Over the course of the 15-year study, 15% of participants developed high blood pressure (defined as blood pressure consistently greater than 140/90 mmHg). After the researchers adjusted the
data for known hypertension risk factors such as smoking and obesity, they found that participants who had higher rankings on the time urgency/impatience and hostility scales had a greater risk of developing high blood pressure than those with lower rankings on these scales.
Specifically, compared to those with the lowest scores for time urgency/impatience and hostility (0 out of 4), risk of developing high blood pressure increased by a whopping 84% in those who scored 3-4 on either of these scales.
The researchers did not find any consistent patterns linking depression, anxiety, or achievement striving/competitiveness with high blood pressure.
They concluded that
“Among young adults, TUI [time urgency/impatience] and hostility were associated with a dose-response increase in the long-term risk of hypertension.”
In other words, the more time urgency, impatience and hostility the young adults in this study showed, the more likely they were to eventually develop high blood pressure.
If you’re of a certain age, you’ve probably have heard of ‘Type A’ behaviour – a syndrome first described by cardiologists Meyer Friedman and Ray Rosenman in the 1950s, which was believed to cause heart disease. Type As are characterised as ambitious, rigidly organised, hostile, impatient, self-involved, always in a hurry, obsessively striving toward poorly-defined goals, and with a burning need for advancement and for recognition by others. The stereotypic Type A, as described by Friedman and Rosenman, is a high-achieving ‘workaholic’, always taking on more than they can handle, constantly multi-tasking, and pushing themselves with deadlines (3).
Subsequent research failed to prove a connection between Type A behaviour and heart disease risk, however, calling the whole theory into question. It certainly didn’t help the credibility of Type A theory, that the tobacco industry became the primary funders of research into how personality factors might affect cardiovascular disease risk. Cigarette companies invested heavily in this research, in order to counter emerging concerns about the effect of smoking on heart disease risk, among other health issues. In fact, tobacco giant Philip Morris was the chief funding source of the Meyer Friedman Institute, which was established to conduct research on the purported link between personality type and cardiovascular disease risk (4).
However, the studies that didn’t find a link looked at the Type A syndrome as a whole, whereas the CARDIA study separated out the components of Type A behaviour (as well as other unrelated
psychosocial factors) and studied their effects individually.
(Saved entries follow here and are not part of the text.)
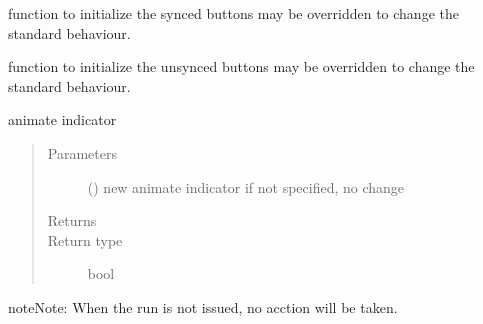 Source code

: \documentclass[letterpaper,10pt,english]{sphinxmanual}
\begin{document}
\begin{fulllineitems}
\begin{fulllineitems}
\end{fulllineitems}


\begin{fulllineitems}
\label{\detokenize{Reference:salabim.Environment.an_synced_buttons}}
function to initialize the synced buttons 
may be overridden to change the standard behaviour.

\end{fulllineitems}


\begin{fulllineitems}
\label{\detokenize{Reference:salabim.Environment.an_unsynced_buttons}}
function to initialize the unsynced buttons 
may be overridden to change the standard behaviour.

\end{fulllineitems}


\begin{fulllineitems}
\label{\detokenize{Reference:salabim.Environment.animate}}
animate indicator
\begin{quote}\begin{description}
\item[{Parameters}] \leavevmode
{} () \textendash{} new animate indicator 
if not specified, no change

\item[{Returns}] \leavevmode
{}

\item[{Return type}] \leavevmode
bool

\end{description}\end{quote}

\begin{sphinxadmonition}{note}{Note:}
When the run is not issued, no acction will be taken.
\end{sphinxadmonition}

\end{fulllineitems}


\end{fulllineitems}
\end{document}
The outcome of this approach was to show that striving to achieve goals does not raise blood pressure, and nor do being anxious or depressed, but the sense of always being in a hurry to achieve things – whether goals, or everyday life tasks – and feeling hostile toward others, does.
Questions to ask yourself:
- Am I constantly trying to achieve a hundred and one things a day?
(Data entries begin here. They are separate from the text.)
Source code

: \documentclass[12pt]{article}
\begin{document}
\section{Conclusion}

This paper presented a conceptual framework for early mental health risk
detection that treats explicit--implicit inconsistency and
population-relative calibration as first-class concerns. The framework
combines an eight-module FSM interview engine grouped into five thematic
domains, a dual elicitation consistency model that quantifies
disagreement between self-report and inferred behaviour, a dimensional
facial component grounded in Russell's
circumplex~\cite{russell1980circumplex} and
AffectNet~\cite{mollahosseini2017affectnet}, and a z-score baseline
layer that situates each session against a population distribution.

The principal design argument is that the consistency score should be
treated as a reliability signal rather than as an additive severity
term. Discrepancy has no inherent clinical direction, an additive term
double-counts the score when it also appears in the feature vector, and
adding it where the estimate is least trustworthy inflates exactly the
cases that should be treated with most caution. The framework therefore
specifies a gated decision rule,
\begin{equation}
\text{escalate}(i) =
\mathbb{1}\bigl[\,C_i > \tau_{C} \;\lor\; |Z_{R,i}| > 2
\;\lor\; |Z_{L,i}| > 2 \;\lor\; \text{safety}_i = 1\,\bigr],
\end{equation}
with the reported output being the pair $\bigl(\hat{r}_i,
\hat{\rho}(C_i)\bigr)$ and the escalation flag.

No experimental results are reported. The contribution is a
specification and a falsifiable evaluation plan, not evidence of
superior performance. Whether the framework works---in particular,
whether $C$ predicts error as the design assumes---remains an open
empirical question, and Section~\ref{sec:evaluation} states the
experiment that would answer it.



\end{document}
- Am I frequently juggling multiple tasks (eating lunch while working or driving, talking on the phone while checking the emails) in order to ‘save time’?
- Do I get hot under the collar every time I have to wait in a queue or in traffic?
- Do I harbour angry feelings toward others, or fantasise about taking revenge on those who’ve wronged me?
- Do I experience road/shopping trolley/surf rage on a more-than occasional basis?
The more of these questions you answered ‘yes’ to, the higher your risk of developing high blood pressure -even if you eat a healthy diet, exercise and don’t smoke. The good news is that these risky personality traits can be changed.
I use Emotional Freedom Techniques (EFT, commonly known as ‘tapping’) to help my clients identify damaging habits of thought and behaviour, understand the origins of them and develop more
productive, beneficial patterns of feeling, thinking and acting.
Structured relaxation – whether through yoga, meditation, tai chi, or self-hypnosis – is also extremely helpful for ‘unhooking’ you from bad habits.